*** Opening RECORDS SUPPLIED ***

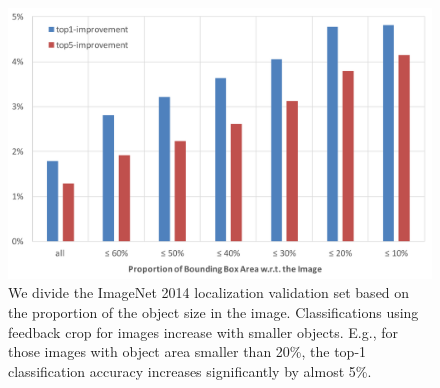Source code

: \setlength{\tabcolsep}{2pt}
\begin{figure}[htb]
\begin{center}
\includegraphics[width=\columnwidth]{figs/re-classification/delta.pdf}
\caption{We divide the ImageNet 2014 localization validation set based on the proportion of the object size in the image. Classifications using feedback crop for images increase with smaller objects. E.g., for those images with object area smaller than 20\%, the top-1 classification accuracy increases significantly by almost 5\%.}
\label{fig:reclassification_delta}
\end{center}
\end{figure}

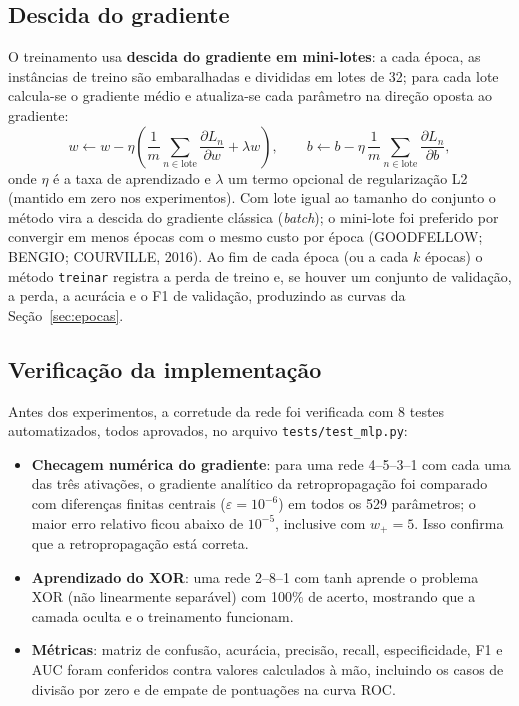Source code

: \documentclass[11pt,a4paper]{article}
\begin{document}
\subsection{Descida do gradiente}
O treinamento usa \textbf{descida do gradiente em mini-lotes}: a cada época, as instâncias de treino são
embaralhadas e divididas em lotes de 32; para cada lote calcula-se o gradiente médio e atualiza-se cada
parâmetro na direção oposta ao gradiente:
\[
  w \leftarrow w - \eta\left(\frac{1}{m}\sum_{n \in \text{lote}} \frac{\partial L_n}{\partial w} + \lambda w\right),
  \qquad b \leftarrow b - \eta\,\frac{1}{m}\sum_{n \in \text{lote}} \frac{\partial L_n}{\partial b},
\]
onde $\eta$ é a taxa de aprendizado e $\lambda$ um termo opcional de regularização L2 (mantido em zero nos
experimentos). Com lote igual ao tamanho do conjunto o método vira a descida do gradiente clássica
(\emph{batch}); o mini-lote foi preferido por convergir em menos épocas com o mesmo custo por época
(GOODFELLOW; BENGIO; COURVILLE, 2016).
Ao fim de cada época (ou a cada $k$ épocas) o método \texttt{treinar} registra a perda de treino e, se
houver um conjunto de validação, a perda, a acurácia e o F1 de validação, produzindo as curvas da
Seção~\ref{sec:epocas}.

\subsection{Verificação da implementação}
Antes dos experimentos, a corretude da rede foi verificada com 8 testes automatizados, todos aprovados,
no arquivo \texttt{tests/test\_mlp.py}:
\begin{itemize}
  \item \textbf{Checagem numérica do gradiente}: para uma rede 4--5--3--1 com cada uma das três ativações, o
        gradiente analítico da retropropagação foi comparado com diferenças finitas centrais
        ($\varepsilon = 10^{-6}$) em todos os 529 parâmetros; o maior erro relativo ficou abaixo de $10^{-5}$,
        inclusive com $w_+ = 5$. Isso confirma que a retropropagação está correta.
  \item \textbf{Aprendizado do XOR}: uma rede 2--8--1 com tanh aprende o problema XOR (não linearmente
        separável) com 100\% de acerto, mostrando que a camada oculta e o treinamento funcionam.
  \item \textbf{Métricas}: matriz de confusão, acurácia, precisão, recall, especificidade, F1 e AUC foram
        conferidos contra valores calculados à mão, incluindo os casos de divisão por zero e de empate de
        pontuações na curva ROC.
\end{itemize}
\end{document}
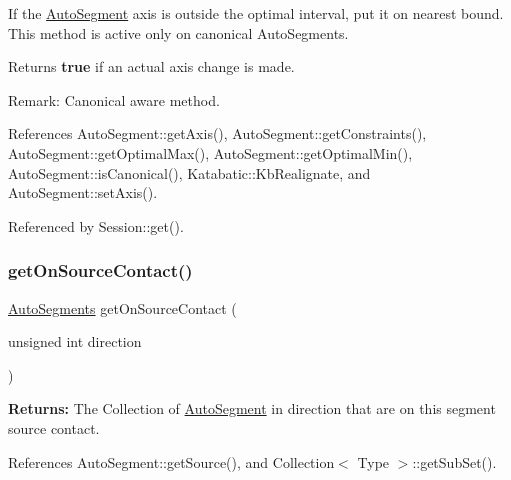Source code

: If the \hyperlink{classKatabatic_1_1AutoSegment}{Auto\+Segment} axis is outside the optimal interval, put it on nearest bound. This method is active only on canonical Auto\+Segments.

\begin{DoxyReturn}{Returns}
{\bfseries true} if an actual axis change is made.
\end{DoxyReturn}
\begin{DoxyParagraph}{Remark\+:}
Canonical aware method. 
\end{DoxyParagraph}


References Auto\+Segment\+::get\+Axis(), Auto\+Segment\+::get\+Constraints(), Auto\+Segment\+::get\+Optimal\+Max(), Auto\+Segment\+::get\+Optimal\+Min(), Auto\+Segment\+::is\+Canonical(), Katabatic\+::\+Kb\+Realignate, and Auto\+Segment\+::set\+Axis().



Referenced by Session\+::get().

\mbox{\label{classKatabatic_1_1AutoSegment_a4430f9704a59e1d4f7c37d7166649510}} 
\subsubsection{\texorpdfstring{get\+On\+Source\+Contact()}{getOnSourceContact()}}
{\footnotesize\ttfamily \hyperlink{namespaceKatabatic_a2221b0ddbc24f331809fc86f98e38041}{Auto\+Segments} get\+On\+Source\+Contact (\begin{DoxyParamCaption}\item[{unsigned int}]{direction }\end{DoxyParamCaption})}

{\bfseries Returns\+:} The Collection of \hyperlink{classKatabatic_1_1AutoSegment}{Auto\+Segment} in {\ttfamily direction} that are on this segment source contact. 

References Auto\+Segment\+::get\+Source(), and Collection$<$ Type $>$\+::get\+Sub\+Set().

\mbox{\label{classKatabatic_1_1AutoSegment_aadbb84c0f1383f6a2addc2661e388583}} 

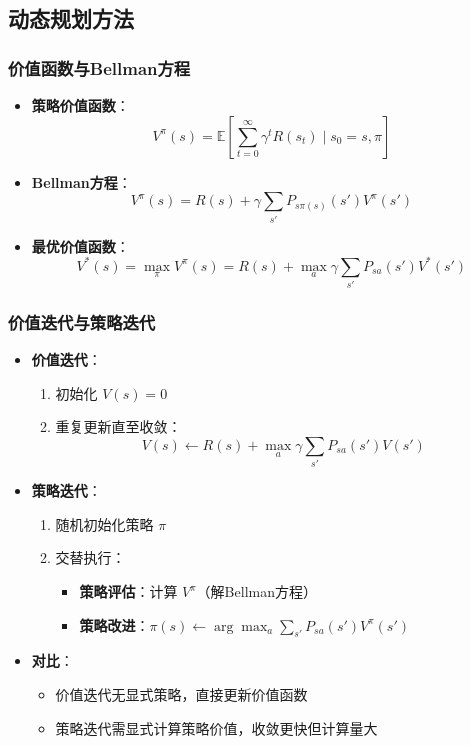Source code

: \subsection{动态规划方法}
\subsubsection{价值函数与Bellman方程}
\begin{itemize}
    \item \textbf{策略价值函数}：
        \[
        V^\pi(s) = \mathbb{E}\left[ \sum_{t=0}^\infty \gamma^t R(s_t) \mid s_0=s, \pi \right]
        \]
    \item \textbf{Bellman方程}：
        \[
        V^\pi(s) = R(s) + \gamma \sum_{s'} P_{s\pi(s)}(s') V^\pi(s')
        \]
    \item \textbf{最优价值函数}：
        \[
        V^*(s) = \max_\pi V^\pi(s) = R(s) + \max_a \gamma \sum_{s'} P_{sa}(s') V^*(s')
        \]
\end{itemize}

\subsubsection{价值迭代与策略迭代}
\begin{itemize}
    \item \textbf{价值迭代}：
        \begin{enumerate}
            \item 初始化 \(V(s) = 0\)
            \item 重复更新直至收敛：
                \[
                V(s) \leftarrow R(s) + \max_a \gamma \sum_{s'} P_{sa}(s') V(s')
                \]
        \end{enumerate}
    \item \textbf{策略迭代}：
        \begin{enumerate}
            \item 随机初始化策略 \(\pi\)
            \item 交替执行：
                \begin{itemize}
                    \item \textbf{策略评估}：计算 \(V^\pi\)（解Bellman方程）
                    \item \textbf{策略改进}：\(\pi(s) \leftarrow \arg\max_a \sum_{s'} P_{sa}(s') V^\pi(s')\)
                \end{itemize}
        \end{enumerate}
    \item \textbf{对比}：
        \begin{itemize}
            \item 价值迭代无显式策略，直接更新价值函数
            \item 策略迭代需显式计算策略价值，收敛更快但计算量大
        \end{itemize}
\end{itemize}


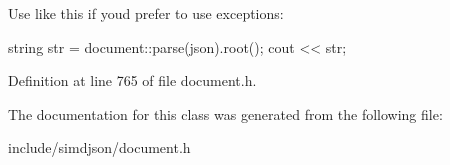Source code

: Use like this if you\textquotesingle{}d prefer to use exceptions\+: \begin{DoxyVerb}string str = document::parse(json).root();
cout << str;\end{DoxyVerb}
 

Definition at line 765 of file document.\+h.



The documentation for this class was generated from the following file\+:\begin{DoxyCompactItemize}
\item 
include/simdjson/document.\+h\end{DoxyCompactItemize}
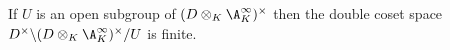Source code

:\begin{theorem}
  \label{NumberField.FiniteAdeleRing.DivisionAlgebra.finiteDoubleCoset}
  \leanok
  If $U$ is an open subgroup of $(D\otimes_K \A_K^\infty)^\times$
  then the double coset space $D^\times\backslash(D\otimes_K \A_K^\infty)^\times/U$ is finite.
\end{theorem}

*** Closing RECORDS SUPPLIED ***

▶ **EXERCISE**
An exact copy of the entries, minus the pictures, is what to return.

▶ **WRITTEN ANSWER**
Source code

: \setlength{\tabcolsep}{2pt}
\begin{figure}[htb]
\begin{center}
\includegraphics[width=\columnwidth]{figs/re-classification/delta.pdf}
\caption{We divide the ImageNet 2014 localization validation set based on the proportion of the object size in the image. Classifications using feedback crop for images increase with smaller objects. E.g., for those images with object area smaller than 20\%, the top-1 classification accuracy increases significantly by almost 5\%.}
\label{fig:reclassification_delta}
\end{center}
\end{figure}

Source code

: \documentclass[11pt,a4paper]{article}
\begin{document}
\subsection{Descida do gradiente}
O treinamento usa \textbf{descida do gradiente em mini-lotes}: a cada época, as instâncias de treino são
embaralhadas e divididas em lotes de 32; para cada lote calcula-se o gradiente médio e atualiza-se cada
parâmetro na direção oposta ao gradiente:
\[
  w \leftarrow w - \eta\left(\frac{1}{m}\sum_{n \in \text{lote}} \frac{\partial L_n}{\partial w} + \lambda w\right),
  \qquad b \leftarrow b - \eta\,\frac{1}{m}\sum_{n \in \text{lote}} \frac{\partial L_n}{\partial b},
\]
onde $\eta$ é a taxa de aprendizado e $\lambda$ um termo opcional de regularização L2 (mantido em zero nos
experimentos). Com lote igual ao tamanho do conjunto o método vira a descida do gradiente clássica
(\emph{batch}); o mini-lote foi preferido por convergir em menos épocas com o mesmo custo por época
(GOODFELLOW; BENGIO; COURVILLE, 2016).
Ao fim de cada época (ou a cada $k$ épocas) o método \texttt{treinar} registra a perda de treino e, se
houver um conjunto de validação, a perda, a acurácia e o F1 de validação, produzindo as curvas da
Seção~\ref{sec:epocas}.

\subsection{Verificação da implementação}
Antes dos experimentos, a corretude da rede foi verificada com 8 testes automatizados, todos aprovados,
no arquivo \texttt{tests/test\_mlp.py}:
\begin{itemize}
  \item \textbf{Checagem numérica do gradiente}: para uma rede 4--5--3--1 com cada uma das três ativações, o
        gradiente analítico da retropropagação foi comparado com diferenças finitas centrais
        ($\varepsilon = 10^{-6}$) em todos os 529 parâmetros; o maior erro relativo ficou abaixo de $10^{-5}$,
        inclusive com $w_+ = 5$. Isso confirma que a retropropagação está correta.
  \item \textbf{Aprendizado do XOR}: uma rede 2--8--1 com tanh aprende o problema XOR (não linearmente
        separável) com 100\% de acerto, mostrando que a camada oculta e o treinamento funcionam.
  \item \textbf{Métricas}: matriz de confusão, acurácia, precisão, recall, especificidade, F1 e AUC foram
        conferidos contra valores calculados à mão, incluindo os casos de divisão por zero e de empate de
        pontuações na curva ROC.
\end{itemize}
\end{document}
Source code

: If the \hyperlink{classKatabatic_1_1AutoSegment}{Auto\+Segment} axis is outside the optimal interval, put it on nearest bound. This method is active only on canonical Auto\+Segments.

\begin{DoxyReturn}{Returns}
{\bfseries true} if an actual axis change is made.
\end{DoxyReturn}
\begin{DoxyParagraph}{Remark\+:}
Canonical aware method. 
\end{DoxyParagraph}


References Auto\+Segment\+::get\+Axis(), Auto\+Segment\+::get\+Constraints(), Auto\+Segment\+::get\+Optimal\+Max(), Auto\+Segment\+::get\+Optimal\+Min(), Auto\+Segment\+::is\+Canonical(), Katabatic\+::\+Kb\+Realignate, and Auto\+Segment\+::set\+Axis().



Referenced by Session\+::get().

\mbox{\label{classKatabatic_1_1AutoSegment_a4430f9704a59e1d4f7c37d7166649510}} 
\subsubsection{\texorpdfstring{get\+On\+Source\+Contact()}{getOnSourceContact()}}
{\footnotesize\ttfamily \hyperlink{namespaceKatabatic_a2221b0ddbc24f331809fc86f98e38041}{Auto\+Segments} get\+On\+Source\+Contact (\begin{DoxyParamCaption}\item[{unsigned int}]{direction }\end{DoxyParamCaption})}

{\bfseries Returns\+:} The Collection of \hyperlink{classKatabatic_1_1AutoSegment}{Auto\+Segment} in {\ttfamily direction} that are on this segment source contact. 

References Auto\+Segment\+::get\+Source(), and Collection$<$ Type $>$\+::get\+Sub\+Set().

\mbox{\label{classKatabatic_1_1AutoSegment_aadbb84c0f1383f6a2addc2661e388583}} 

Source code

: \subsection{动态规划方法}
\subsubsection{价值函数与Bellman方程}
\begin{itemize}
    \item \textbf{策略价值函数}：
        \[
        V^\pi(s) = \mathbb{E}\left[ \sum_{t=0}^\infty \gamma^t R(s_t) \mid s_0=s, \pi \right]
        \]
    \item \textbf{Bellman方程}：
        \[
        V^\pi(s) = R(s) + \gamma \sum_{s'} P_{s\pi(s)}(s') V^\pi(s')
        \]
    \item \textbf{最优价值函数}：
        \[
        V^*(s) = \max_\pi V^\pi(s) = R(s) + \max_a \gamma \sum_{s'} P_{sa}(s') V^*(s')
        \]
\end{itemize}

\subsubsection{价值迭代与策略迭代}
\begin{itemize}
    \item \textbf{价值迭代}：
        \begin{enumerate}
            \item 初始化 \(V(s) = 0\)
            \item 重复更新直至收敛：
                \[
                V(s) \leftarrow R(s) + \max_a \gamma \sum_{s'} P_{sa}(s') V(s')
                \]
        \end{enumerate}
    \item \textbf{策略迭代}：
        \begin{enumerate}
            \item 随机初始化策略 \(\pi\)
            \item 交替执行：
                \begin{itemize}
                    \item \textbf{策略评估}：计算 \(V^\pi\)（解Bellman方程）
                    \item \textbf{策略改进}：\(\pi(s) \leftarrow \arg\max_a \sum_{s'} P_{sa}(s') V^\pi(s')\)
                \end{itemize}
        \end{enumerate}
    \item \textbf{对比}：
        \begin{itemize}
            \item 价值迭代无显式策略，直接更新价值函数
            \item 策略迭代需显式计算策略价值，收敛更快但计算量大
        \end{itemize}
\end{itemize}


Source code

: Use like this if you\textquotesingle{}d prefer to use exceptions\+: \begin{DoxyVerb}string str = document::parse(json).root();
cout << str;\end{DoxyVerb}
 

Definition at line 765 of file document.\+h.



The documentation for this class was generated from the following file\+:\begin{DoxyCompactItemize}
\item 
include/simdjson/document.\+h\end{DoxyCompactItemize}
Source code

:\begin{theorem}
  \label{NumberField.FiniteAdeleRing.DivisionAlgebra.finiteDoubleCoset}
  \leanok
  If $U$ is an open subgroup of $(D\otimes_K \A_K^\infty)^\times$
  then the double coset space $D^\times\backslash(D\otimes_K \A_K^\infty)^\times/U$ is finite.
\end{theorem}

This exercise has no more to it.